Farms across the county encountered flooding once again this winter as the incessant rainfall on Saturday saturated the already sodden ground and caused rivers and their tributaries to swell.
The Met Office in Northern Ireland recorded 118mm(4.5 inches) of rain in the Derrylin area for Saturday, the highest across any of their weather stations across the country.
Rosslea farmer, John Egerton, who collects his own weather data, said he recorded 88mm of rainfall for Saturday, the highest amount in one day he has seen.
However there are other parts of Fermanagh prone to heavier rainfall figures such as upland areas of West Fermanagh.
Agricultural contractor, Barry Read, whose farmyard is close to the Colebrooke River, near Maguiresbridge suffered extensive damage to stock after the river burst its banks on Sunday.
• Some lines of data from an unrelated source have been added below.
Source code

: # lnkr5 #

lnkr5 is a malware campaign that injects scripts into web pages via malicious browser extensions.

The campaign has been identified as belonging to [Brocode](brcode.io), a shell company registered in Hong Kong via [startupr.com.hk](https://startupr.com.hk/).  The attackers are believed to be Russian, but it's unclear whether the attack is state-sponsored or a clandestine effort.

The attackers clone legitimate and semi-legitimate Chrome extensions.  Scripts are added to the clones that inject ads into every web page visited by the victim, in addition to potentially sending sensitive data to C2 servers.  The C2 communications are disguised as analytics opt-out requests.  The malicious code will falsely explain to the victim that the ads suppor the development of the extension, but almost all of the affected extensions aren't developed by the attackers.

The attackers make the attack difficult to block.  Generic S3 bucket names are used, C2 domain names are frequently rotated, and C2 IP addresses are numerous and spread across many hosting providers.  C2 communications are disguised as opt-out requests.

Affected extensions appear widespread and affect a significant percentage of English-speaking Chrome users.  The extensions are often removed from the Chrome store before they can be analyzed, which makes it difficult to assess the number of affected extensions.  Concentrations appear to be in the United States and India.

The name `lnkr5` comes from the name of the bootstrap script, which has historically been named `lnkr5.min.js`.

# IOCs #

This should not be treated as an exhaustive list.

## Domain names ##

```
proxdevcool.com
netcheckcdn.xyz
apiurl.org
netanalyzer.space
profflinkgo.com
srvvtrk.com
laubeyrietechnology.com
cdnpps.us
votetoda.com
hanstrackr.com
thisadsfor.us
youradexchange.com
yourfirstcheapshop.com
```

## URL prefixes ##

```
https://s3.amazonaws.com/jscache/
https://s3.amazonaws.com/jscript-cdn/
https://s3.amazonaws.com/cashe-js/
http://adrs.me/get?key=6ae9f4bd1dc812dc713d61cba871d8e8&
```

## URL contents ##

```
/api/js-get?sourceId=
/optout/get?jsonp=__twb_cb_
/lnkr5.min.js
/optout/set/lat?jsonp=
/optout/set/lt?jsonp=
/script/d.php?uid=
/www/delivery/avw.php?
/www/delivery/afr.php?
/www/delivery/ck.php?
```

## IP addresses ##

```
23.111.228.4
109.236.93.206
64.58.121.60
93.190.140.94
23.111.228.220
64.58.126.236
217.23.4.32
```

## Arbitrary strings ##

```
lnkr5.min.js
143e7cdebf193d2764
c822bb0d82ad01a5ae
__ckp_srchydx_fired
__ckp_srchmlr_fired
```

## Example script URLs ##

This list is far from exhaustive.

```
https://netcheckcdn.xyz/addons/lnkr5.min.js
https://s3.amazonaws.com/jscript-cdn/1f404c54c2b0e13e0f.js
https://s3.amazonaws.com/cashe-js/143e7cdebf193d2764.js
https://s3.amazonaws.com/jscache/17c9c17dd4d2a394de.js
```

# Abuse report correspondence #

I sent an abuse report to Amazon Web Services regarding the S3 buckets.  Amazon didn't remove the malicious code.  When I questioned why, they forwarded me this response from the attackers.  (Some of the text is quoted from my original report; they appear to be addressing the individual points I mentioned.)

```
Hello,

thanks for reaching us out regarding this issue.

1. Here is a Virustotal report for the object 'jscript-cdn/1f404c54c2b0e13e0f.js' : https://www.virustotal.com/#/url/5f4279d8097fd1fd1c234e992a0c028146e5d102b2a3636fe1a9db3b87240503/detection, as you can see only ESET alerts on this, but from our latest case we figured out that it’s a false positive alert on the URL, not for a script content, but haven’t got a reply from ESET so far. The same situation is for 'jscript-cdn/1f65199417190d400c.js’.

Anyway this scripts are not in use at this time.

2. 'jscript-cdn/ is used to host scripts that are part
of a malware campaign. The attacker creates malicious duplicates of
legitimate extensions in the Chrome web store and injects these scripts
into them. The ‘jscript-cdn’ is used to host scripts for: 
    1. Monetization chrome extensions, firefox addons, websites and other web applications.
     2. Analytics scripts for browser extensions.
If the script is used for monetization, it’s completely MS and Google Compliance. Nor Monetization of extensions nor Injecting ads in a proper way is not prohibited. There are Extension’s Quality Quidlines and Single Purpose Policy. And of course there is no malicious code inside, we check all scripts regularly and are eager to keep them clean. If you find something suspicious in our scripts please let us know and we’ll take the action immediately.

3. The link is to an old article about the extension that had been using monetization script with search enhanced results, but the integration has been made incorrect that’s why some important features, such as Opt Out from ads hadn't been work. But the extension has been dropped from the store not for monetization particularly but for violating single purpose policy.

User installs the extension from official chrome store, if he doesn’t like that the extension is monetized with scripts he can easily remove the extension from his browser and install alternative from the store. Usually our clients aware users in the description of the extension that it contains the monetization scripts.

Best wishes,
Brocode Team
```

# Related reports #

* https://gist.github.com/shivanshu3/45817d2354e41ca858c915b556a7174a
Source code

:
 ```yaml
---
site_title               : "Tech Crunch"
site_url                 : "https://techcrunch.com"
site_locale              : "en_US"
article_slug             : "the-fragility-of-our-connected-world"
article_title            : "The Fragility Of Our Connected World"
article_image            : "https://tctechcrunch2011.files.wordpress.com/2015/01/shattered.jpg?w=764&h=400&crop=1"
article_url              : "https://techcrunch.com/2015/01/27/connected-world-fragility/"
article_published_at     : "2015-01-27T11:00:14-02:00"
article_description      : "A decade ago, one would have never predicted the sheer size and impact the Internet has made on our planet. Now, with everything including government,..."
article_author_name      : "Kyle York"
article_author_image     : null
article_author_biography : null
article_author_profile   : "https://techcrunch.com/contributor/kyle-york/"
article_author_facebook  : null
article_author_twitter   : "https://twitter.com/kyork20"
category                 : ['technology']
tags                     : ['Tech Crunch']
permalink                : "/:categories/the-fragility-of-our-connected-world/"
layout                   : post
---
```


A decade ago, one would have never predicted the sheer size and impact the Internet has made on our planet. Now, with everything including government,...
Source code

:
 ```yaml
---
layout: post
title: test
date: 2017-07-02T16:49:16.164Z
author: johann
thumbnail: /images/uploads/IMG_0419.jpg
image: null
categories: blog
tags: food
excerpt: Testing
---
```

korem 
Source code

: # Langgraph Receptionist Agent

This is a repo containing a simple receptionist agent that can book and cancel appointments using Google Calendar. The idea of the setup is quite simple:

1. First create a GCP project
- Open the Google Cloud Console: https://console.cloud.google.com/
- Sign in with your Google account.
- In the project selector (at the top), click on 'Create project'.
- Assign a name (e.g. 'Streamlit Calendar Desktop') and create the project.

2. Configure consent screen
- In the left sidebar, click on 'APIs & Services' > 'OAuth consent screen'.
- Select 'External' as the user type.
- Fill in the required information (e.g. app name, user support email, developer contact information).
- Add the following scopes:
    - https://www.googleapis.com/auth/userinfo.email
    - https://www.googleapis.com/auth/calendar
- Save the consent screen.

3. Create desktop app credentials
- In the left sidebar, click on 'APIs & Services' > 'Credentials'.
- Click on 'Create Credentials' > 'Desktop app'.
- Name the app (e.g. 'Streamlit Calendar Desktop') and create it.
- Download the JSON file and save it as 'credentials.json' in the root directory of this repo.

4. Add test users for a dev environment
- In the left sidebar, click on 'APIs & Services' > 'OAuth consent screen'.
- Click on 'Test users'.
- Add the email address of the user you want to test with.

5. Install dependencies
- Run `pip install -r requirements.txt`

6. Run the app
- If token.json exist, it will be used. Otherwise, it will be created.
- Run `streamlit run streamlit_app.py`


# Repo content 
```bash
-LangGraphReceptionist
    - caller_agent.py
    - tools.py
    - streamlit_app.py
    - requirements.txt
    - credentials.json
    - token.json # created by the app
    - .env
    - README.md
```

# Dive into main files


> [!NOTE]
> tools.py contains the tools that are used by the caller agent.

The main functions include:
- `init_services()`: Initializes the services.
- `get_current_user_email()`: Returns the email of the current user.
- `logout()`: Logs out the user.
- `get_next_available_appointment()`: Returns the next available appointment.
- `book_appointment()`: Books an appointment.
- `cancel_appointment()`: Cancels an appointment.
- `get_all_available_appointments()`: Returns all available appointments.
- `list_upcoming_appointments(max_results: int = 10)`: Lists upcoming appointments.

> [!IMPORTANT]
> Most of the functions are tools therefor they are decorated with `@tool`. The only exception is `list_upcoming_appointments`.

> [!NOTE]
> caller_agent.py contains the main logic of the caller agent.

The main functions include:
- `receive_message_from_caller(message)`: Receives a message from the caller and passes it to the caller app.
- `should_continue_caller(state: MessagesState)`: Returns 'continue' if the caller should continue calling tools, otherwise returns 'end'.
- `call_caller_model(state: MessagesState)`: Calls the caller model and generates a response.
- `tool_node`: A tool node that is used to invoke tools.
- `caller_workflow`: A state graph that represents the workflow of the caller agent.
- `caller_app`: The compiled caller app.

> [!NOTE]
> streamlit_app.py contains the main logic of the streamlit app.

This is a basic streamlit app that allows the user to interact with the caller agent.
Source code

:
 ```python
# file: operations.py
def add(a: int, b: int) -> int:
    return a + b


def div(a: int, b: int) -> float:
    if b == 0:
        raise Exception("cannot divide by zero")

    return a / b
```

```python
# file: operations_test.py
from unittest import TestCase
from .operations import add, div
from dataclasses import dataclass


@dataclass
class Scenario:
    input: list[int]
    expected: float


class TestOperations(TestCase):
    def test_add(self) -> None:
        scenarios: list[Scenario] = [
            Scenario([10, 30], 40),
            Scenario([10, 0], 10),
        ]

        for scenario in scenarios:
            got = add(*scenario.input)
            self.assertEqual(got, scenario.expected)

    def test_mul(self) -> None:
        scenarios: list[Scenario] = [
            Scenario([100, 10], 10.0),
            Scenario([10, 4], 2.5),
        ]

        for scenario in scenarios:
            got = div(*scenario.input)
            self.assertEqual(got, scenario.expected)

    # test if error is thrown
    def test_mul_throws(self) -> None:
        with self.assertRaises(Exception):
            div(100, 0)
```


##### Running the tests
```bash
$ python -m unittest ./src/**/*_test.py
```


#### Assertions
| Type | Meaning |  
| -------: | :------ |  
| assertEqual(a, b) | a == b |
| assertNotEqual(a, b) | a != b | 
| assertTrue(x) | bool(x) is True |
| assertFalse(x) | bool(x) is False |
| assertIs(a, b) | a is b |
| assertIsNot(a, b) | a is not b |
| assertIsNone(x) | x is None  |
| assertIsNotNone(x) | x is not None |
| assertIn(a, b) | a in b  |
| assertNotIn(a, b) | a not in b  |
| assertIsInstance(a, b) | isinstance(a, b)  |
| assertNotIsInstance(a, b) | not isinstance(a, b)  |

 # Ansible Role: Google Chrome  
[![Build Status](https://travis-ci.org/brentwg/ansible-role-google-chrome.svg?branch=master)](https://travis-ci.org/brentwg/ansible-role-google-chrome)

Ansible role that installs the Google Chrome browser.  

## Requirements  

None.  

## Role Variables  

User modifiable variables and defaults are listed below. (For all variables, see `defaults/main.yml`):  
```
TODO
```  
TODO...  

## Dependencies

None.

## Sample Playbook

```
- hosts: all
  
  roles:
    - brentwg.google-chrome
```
The damage will be extensive.
His store of straw bales and grain were under water for a time and he was also worried about specialised machinery which had been stored away for the winter.
“This was the worse flooding since 1987 when the yard was three feet under water,” said Barry.
He said the water level rose quickly by up to five inches an hour between 2pm and 10pm on Sunday.
Tractors were the only vehicle that could be used in other parts of the county as people’s homes were cut off because of flooded roads, especially in the Boho area.
Silage supplies and some slurry tanks were also flooded, causing problems for farmers with cattle and sheep.
Even cattle still grazing found themselves trapped on high areas of fields as the water level increased over the weekend.
With more rain falling yesterday(Wednesday), the level of Upper Lough Erne was expected to continue to rise further, putting more pressure on farming communities.